A análise destoa da realizada pela Comissão Europeia ao Orçamento do Estado para este ano. Tal como noticiava o Dinheiro Vivo no passado sábado, a entidade liderada por Ursula Von der Leyen censura a actualização das pensões mais baixas e os magros 0,9% de actualização salarial. A essa crítica acrescenta-se o investimento no número de funcionários públicos, apesar de Portugal não ter mais trabalhadores na Administração Pública do que a média europeia e de a despesa pública com remunerações ficar a meio da tabela na comparação com os restantes países comunitários. 

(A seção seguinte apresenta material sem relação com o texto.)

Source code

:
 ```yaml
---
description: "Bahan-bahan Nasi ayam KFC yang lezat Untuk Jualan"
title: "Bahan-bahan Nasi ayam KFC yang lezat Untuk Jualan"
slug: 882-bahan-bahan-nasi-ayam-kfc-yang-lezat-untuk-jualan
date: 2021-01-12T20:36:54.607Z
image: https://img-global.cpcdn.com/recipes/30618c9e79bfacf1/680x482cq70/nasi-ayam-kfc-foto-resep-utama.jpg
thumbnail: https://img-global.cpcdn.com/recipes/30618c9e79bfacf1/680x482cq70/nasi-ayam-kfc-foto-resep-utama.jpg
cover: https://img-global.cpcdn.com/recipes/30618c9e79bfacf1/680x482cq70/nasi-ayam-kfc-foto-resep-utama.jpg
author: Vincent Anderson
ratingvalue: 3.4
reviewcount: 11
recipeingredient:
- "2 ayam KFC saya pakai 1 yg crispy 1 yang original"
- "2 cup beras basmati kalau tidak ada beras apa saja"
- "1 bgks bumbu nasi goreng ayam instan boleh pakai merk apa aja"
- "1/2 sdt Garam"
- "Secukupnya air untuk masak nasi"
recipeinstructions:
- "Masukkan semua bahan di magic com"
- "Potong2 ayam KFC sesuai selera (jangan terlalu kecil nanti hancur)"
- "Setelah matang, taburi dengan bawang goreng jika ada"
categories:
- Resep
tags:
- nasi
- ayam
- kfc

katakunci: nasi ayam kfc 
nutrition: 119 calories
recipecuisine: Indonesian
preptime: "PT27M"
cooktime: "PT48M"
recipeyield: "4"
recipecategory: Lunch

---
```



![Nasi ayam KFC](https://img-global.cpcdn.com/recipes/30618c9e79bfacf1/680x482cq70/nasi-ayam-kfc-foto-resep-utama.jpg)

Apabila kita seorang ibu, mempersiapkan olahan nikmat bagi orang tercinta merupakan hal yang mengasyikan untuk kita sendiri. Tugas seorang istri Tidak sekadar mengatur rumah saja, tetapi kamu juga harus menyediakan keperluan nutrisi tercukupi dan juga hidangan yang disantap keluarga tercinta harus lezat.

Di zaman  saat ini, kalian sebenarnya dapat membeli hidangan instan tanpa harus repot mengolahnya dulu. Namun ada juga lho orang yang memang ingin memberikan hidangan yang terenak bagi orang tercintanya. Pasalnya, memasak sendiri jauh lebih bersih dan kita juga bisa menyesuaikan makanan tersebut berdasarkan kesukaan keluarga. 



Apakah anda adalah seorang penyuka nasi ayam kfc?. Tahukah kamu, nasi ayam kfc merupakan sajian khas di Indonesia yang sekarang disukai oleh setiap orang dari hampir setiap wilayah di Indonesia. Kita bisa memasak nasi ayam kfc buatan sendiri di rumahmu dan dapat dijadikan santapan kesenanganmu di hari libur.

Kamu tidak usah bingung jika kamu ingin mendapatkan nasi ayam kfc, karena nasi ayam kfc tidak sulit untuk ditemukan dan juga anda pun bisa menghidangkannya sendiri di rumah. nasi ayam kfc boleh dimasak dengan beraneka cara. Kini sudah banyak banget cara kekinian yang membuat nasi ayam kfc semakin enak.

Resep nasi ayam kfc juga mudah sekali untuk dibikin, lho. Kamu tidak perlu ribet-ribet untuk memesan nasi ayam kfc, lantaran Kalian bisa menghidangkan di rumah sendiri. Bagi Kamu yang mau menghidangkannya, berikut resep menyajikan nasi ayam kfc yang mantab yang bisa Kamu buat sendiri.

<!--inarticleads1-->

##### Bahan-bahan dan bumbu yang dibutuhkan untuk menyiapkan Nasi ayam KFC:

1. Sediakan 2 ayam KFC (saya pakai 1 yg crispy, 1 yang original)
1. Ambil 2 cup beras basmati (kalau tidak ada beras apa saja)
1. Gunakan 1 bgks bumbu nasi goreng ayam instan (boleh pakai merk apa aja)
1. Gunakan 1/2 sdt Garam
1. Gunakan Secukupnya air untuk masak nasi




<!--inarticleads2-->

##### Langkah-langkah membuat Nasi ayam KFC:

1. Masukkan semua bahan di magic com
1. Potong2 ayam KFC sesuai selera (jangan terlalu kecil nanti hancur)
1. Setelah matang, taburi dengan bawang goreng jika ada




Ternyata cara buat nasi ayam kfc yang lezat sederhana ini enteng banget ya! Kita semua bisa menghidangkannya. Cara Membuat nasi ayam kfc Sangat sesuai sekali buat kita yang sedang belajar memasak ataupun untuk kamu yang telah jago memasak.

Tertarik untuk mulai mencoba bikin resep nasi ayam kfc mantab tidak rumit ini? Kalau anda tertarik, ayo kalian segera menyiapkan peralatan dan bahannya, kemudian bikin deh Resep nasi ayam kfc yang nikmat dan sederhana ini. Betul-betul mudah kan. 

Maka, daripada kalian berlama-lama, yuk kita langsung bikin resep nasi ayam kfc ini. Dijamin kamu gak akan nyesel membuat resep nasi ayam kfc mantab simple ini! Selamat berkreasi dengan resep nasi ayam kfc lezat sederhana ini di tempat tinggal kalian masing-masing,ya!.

Seguindo as recomendações tecidas pelo Conselho Europeu, em Junho do ano passado, a Comissão insiste que Portugal deve ter uma «política orçamental prudente», «intensificar a revisão da despesa» e ao mesmo tempo tomar «medidas para melhorar a sustentabilidade de SNS e empresas públicas». Adivinhando-se aqui nova pressão para a descapitalização do Estado, à semelhança do que foi a governação da troika, que deixou Portugal sem uma boa parte das suas empresas estratégicas. 

Numa análise aos programas Programas de Estabilidade dos Estados membros, entregues no mês passado, a Comissão Europeia aponta a existência de «desequilíbrios» em 12 países, entre os quais, além de Portugal, estão os Países Baixos, cujo governo assinou recentemente um documento onde se compromete a aumentar o salário mínimo e as pensões do Estado em 7,5% a partir do próximo ano.